TASK OBJECTIVE:
Looking through the data, please report how many lines contain the string "Webcite", giving nothing but the number.
+---+
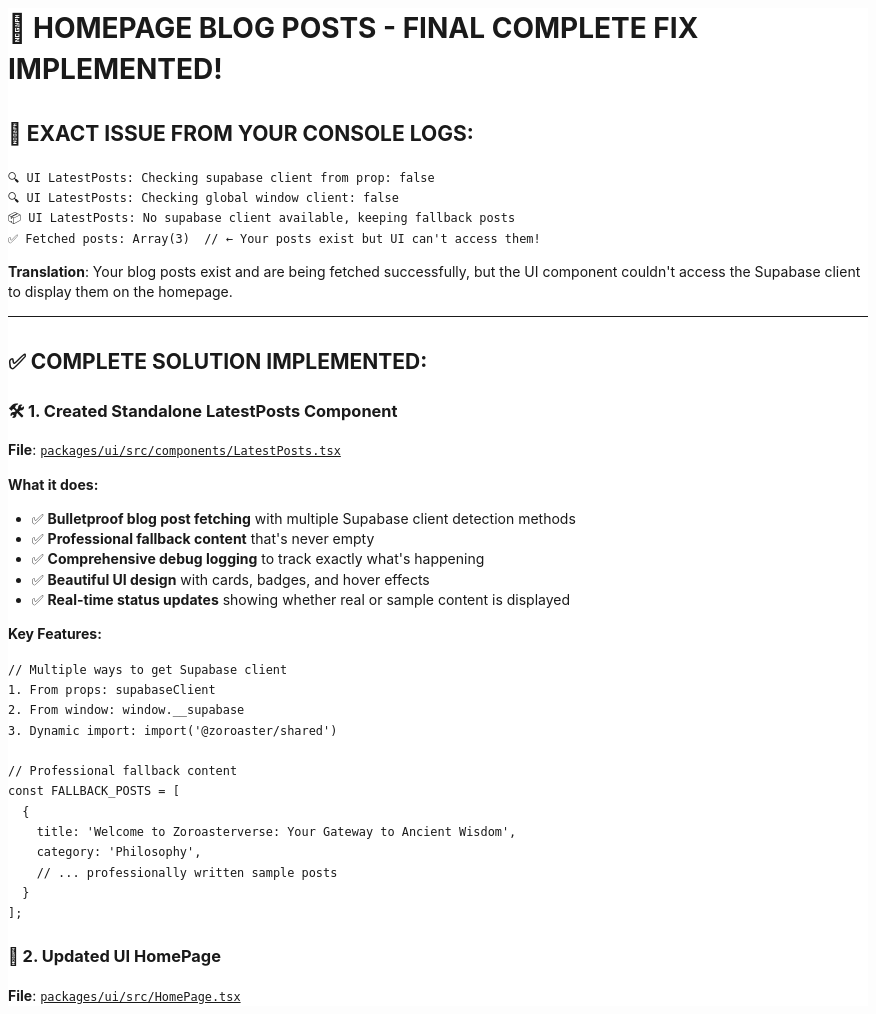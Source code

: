 # 🎯 **HOMEPAGE BLOG POSTS - FINAL COMPLETE FIX IMPLEMENTED!**

## 🚨 **EXACT ISSUE FROM YOUR CONSOLE LOGS:**

```console
🔍 UI LatestPosts: Checking supabase client from prop: false
🔍 UI LatestPosts: Checking global window client: false
📦 UI LatestPosts: No supabase client available, keeping fallback posts
✅ Fetched posts: Array(3)  // ← Your posts exist but UI can't access them!
```

**Translation**: Your blog posts exist and are being fetched successfully, but the UI component couldn't access the Supabase client to display them on the homepage.

---

## ✅ **COMPLETE SOLUTION IMPLEMENTED:**

### **🛠️ 1. Created Standalone LatestPosts Component**
**File**: [`packages/ui/src/components/LatestPosts.tsx`](https://github.com/S1NAPANAHI/Webcite-for-new-authors/blob/main/packages/ui/src/components/LatestPosts.tsx)

**What it does:**
- ✅ **Bulletproof blog post fetching** with multiple Supabase client detection methods
- ✅ **Professional fallback content** that's never empty
- ✅ **Comprehensive debug logging** to track exactly what's happening
- ✅ **Beautiful UI design** with cards, badges, and hover effects
- ✅ **Real-time status updates** showing whether real or sample content is displayed

**Key Features:**
```tsx
// Multiple ways to get Supabase client
1. From props: supabaseClient
2. From window: window.__supabase 
3. Dynamic import: import('@zoroaster/shared')

// Professional fallback content
const FALLBACK_POSTS = [
  {
    title: 'Welcome to Zoroasterverse: Your Gateway to Ancient Wisdom',
    category: 'Philosophy',
    // ... professionally written sample posts
  }
];
```

### **🔧 2. Updated UI HomePage**
**File**: [`packages/ui/src/HomePage.tsx`](https://github.com/S1NAPANAHI/Webcite-for-new-authors/blob/main/packages/ui/src/HomePage.tsx)
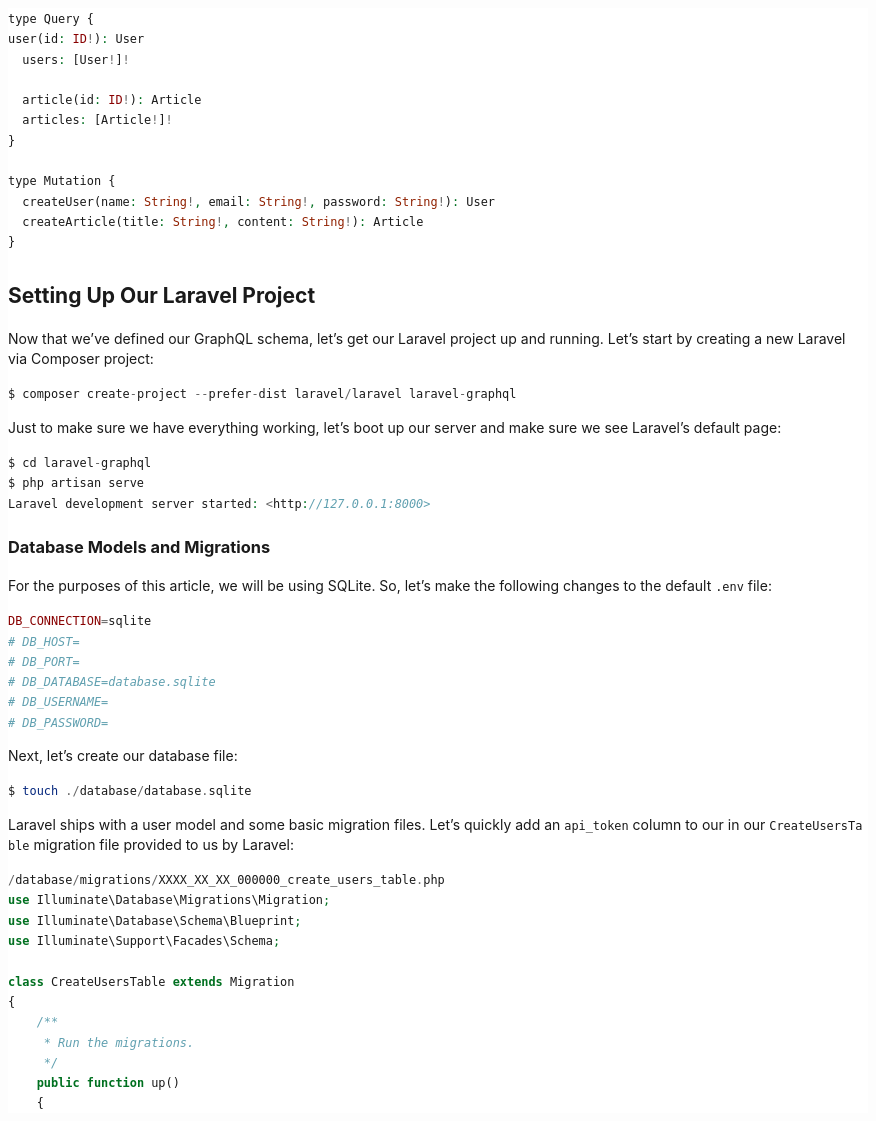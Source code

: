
 ```php
type Query {
user(id: ID!): User
  users: [User!]!

  article(id: ID!): Article
  articles: [Article!]!
}

type Mutation {
  createUser(name: String!, email: String!, password: String!): User
  createArticle(title: String!, content: String!): Article
}
```

## Setting Up Our Laravel Project

Now that we’ve defined our GraphQL schema, let’s get our Laravel project up and running. Let’s start by creating a new Laravel via Composer project:

```php
$ composer create-project --prefer-dist laravel/laravel laravel-graphql
```

Just to make sure we have everything working, let’s boot up our server and make sure we see Laravel’s default page:

```php
$ cd laravel-graphql
$ php artisan serve
Laravel development server started: <http://127.0.0.1:8000>
```

### Database Models and Migrations

For the purposes of this article, we will be using SQLite. So, let’s make the following changes to the default `.env` file:

```php
DB_CONNECTION=sqlite
# DB_HOST=
# DB_PORT=
# DB_DATABASE=database.sqlite
# DB_USERNAME=
# DB_PASSWORD=
```

Next, let’s create our database file:

```php
$ touch ./database/database.sqlite
```

Laravel ships with a user model and some basic migration files. Let’s quickly add an `api_token` column to our in our `CreateUsersTable` migration file provided to us by Laravel:

```php
/database/migrations/XXXX_XX_XX_000000_create_users_table.php
use Illuminate\Database\Migrations\Migration;
use Illuminate\Database\Schema\Blueprint;
use Illuminate\Support\Facades\Schema;

class CreateUsersTable extends Migration
{
    /**
     * Run the migrations.
     */
    public function up()
    {
```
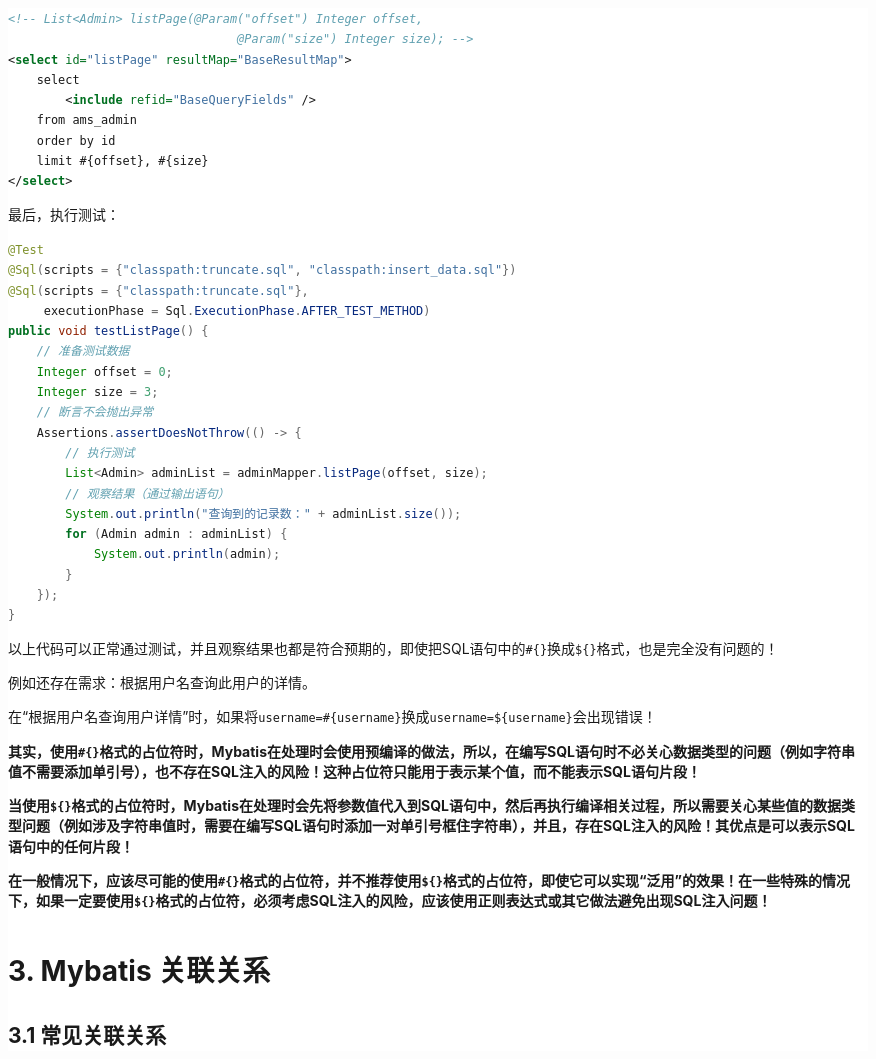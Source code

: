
 ```xml
<!-- List<Admin> listPage(@Param("offset") Integer offset, 
								@Param("size") Integer size); -->
<select id="listPage" resultMap="BaseResultMap">
    select 
    	<include refid="BaseQueryFields" />
    from ams_admin 
    order by id 
    limit #{offset}, #{size}
</select>
```

最后，执行测试：

```java
@Test
@Sql(scripts = {"classpath:truncate.sql", "classpath:insert_data.sql"})
@Sql(scripts = {"classpath:truncate.sql"}, 
     executionPhase = Sql.ExecutionPhase.AFTER_TEST_METHOD)
public void testListPage() {
    // 准备测试数据
    Integer offset = 0;
    Integer size = 3;
    // 断言不会抛出异常
    Assertions.assertDoesNotThrow(() -> {
        // 执行测试
    	List<Admin> adminList = adminMapper.listPage(offset, size);
        // 观察结果（通过输出语句）
        System.out.println("查询到的记录数：" + adminList.size());
        for (Admin admin : adminList) {
            System.out.println(admin);
        }
    });
}
```

以上代码可以正常通过测试，并且观察结果也都是符合预期的，即使把SQL语句中的`#{}`换成`${}`格式，也是完全没有问题的！

例如还存在需求：根据用户名查询此用户的详情。

在“根据用户名查询用户详情”时，如果将`username=#{username}`换成`username=${username}`会出现错误！

**其实，使用`#{}`格式的占位符时，Mybatis在处理时会使用预编译的做法，所以，在编写SQL语句时不必关心数据类型的问题（例如字符串值不需要添加单引号），也不存在SQL注入的风险！这种占位符只能用于表示某个值，而不能表示SQL语句片段！**

**当使用`${}`格式的占位符时，Mybatis在处理时会先将参数值代入到SQL语句中，然后再执行编译相关过程，所以需要关心某些值的数据类型问题（例如涉及字符串值时，需要在编写SQL语句时添加一对单引号框住字符串），并且，存在SQL注入的风险！其优点是可以表示SQL语句中的任何片段！**

**在一般情况下，应该尽可能的使用`#{}`格式的占位符，并不推荐使用`${}`格式的占位符，即使它可以实现“泛用”的效果！在一些特殊的情况下，如果一定要使用`${}`格式的占位符，必须考虑SQL注入的风险，应该使用正则表达式或其它做法避免出现SQL注入问题！**
# 3. Mybatis 关联关系

## 3.1 常见关联关系
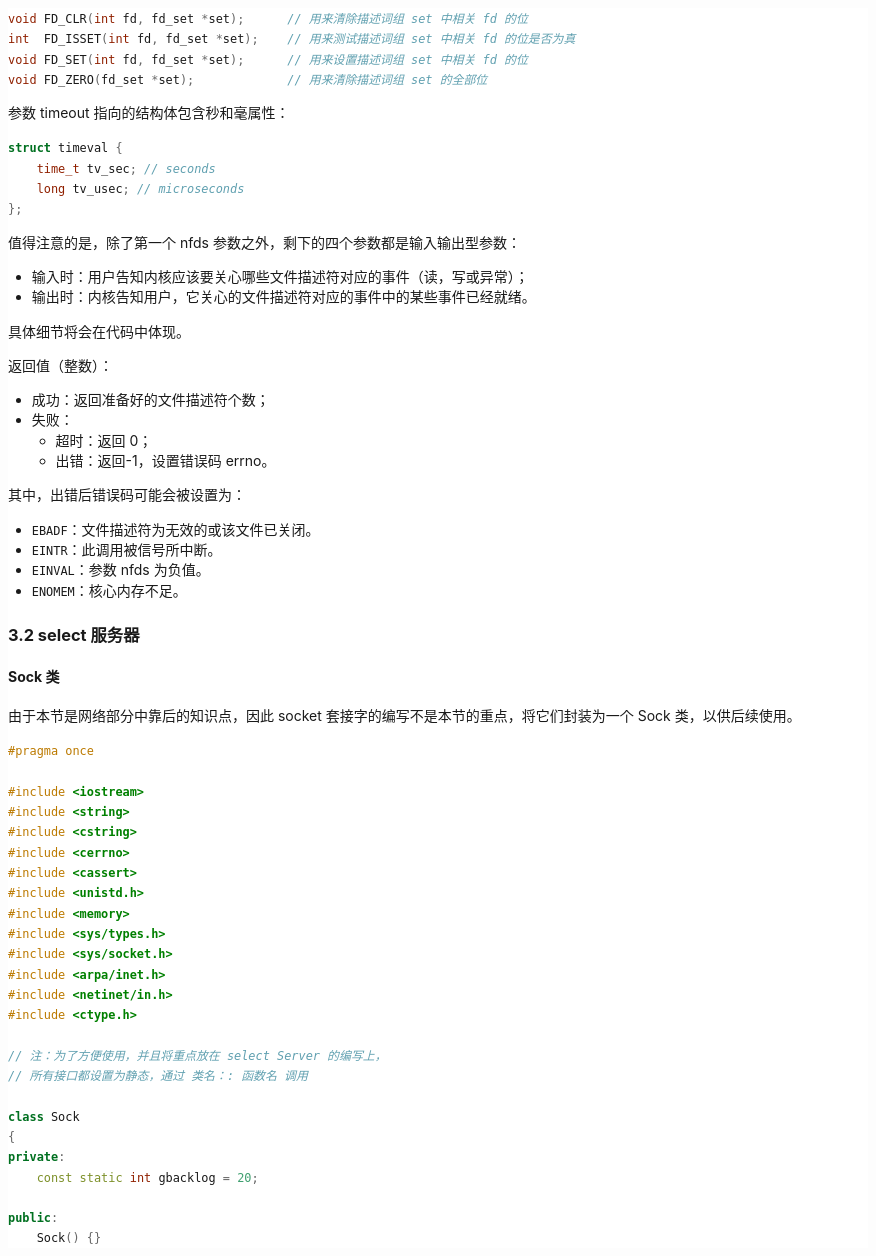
 ```c
void FD_CLR(int fd, fd_set *set);      // 用来清除描述词组 set 中相关 fd 的位
int  FD_ISSET(int fd, fd_set *set);    // 用来测试描述词组 set 中相关 fd 的位是否为真
void FD_SET(int fd, fd_set *set);      // 用来设置描述词组 set 中相关 fd 的位
void FD_ZERO(fd_set *set);             // 用来清除描述词组 set 的全部位
```

参数 timeout 指向的结构体包含秒和毫属性：

```cpp
struct timeval {
    time_t tv_sec; // seconds
    long tv_usec; // microseconds
};
```

值得注意的是，除了第一个 nfds 参数之外，剩下的四个参数都是输入输出型参数：

- 输入时：用户告知内核应该要关心哪些文件描述符对应的事件（读，写或异常）；
- 输出时：内核告知用户，它关心的文件描述符对应的事件中的某些事件已经就绪。

具体细节将会在代码中体现。

返回值（整数）：

- 成功：返回准备好的文件描述符个数；
- 失败：
  - 超时：返回 0；
  - 出错：返回-1，设置错误码 errno。

其中，出错后错误码可能会被设置为：

- `EBADF`：文件描述符为无效的或该文件已关闭。
- `EINTR`：此调用被信号所中断。
- `EINVAL`：参数 nfds 为负值。
- `ENOMEM`：核心内存不足。

### 3.2 select 服务器

#### Sock 类

由于本节是网络部分中靠后的知识点，因此 socket 套接字的编写不是本节的重点，将它们封装为一个 Sock 类，以供后续使用。

```cpp
#pragma once

#include <iostream>
#include <string>
#include <cstring>
#include <cerrno>
#include <cassert>
#include <unistd.h>
#include <memory>
#include <sys/types.h>
#include <sys/socket.h>
#include <arpa/inet.h>
#include <netinet/in.h>
#include <ctype.h>

// 注：为了方便使用，并且将重点放在 select Server 的编写上，
// 所有接口都设置为静态，通过 类名：: 函数名 调用

class Sock
{
private:
    const static int gbacklog = 20;

public:
    Sock() {}
```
+---+
ANSWER BELOW:
2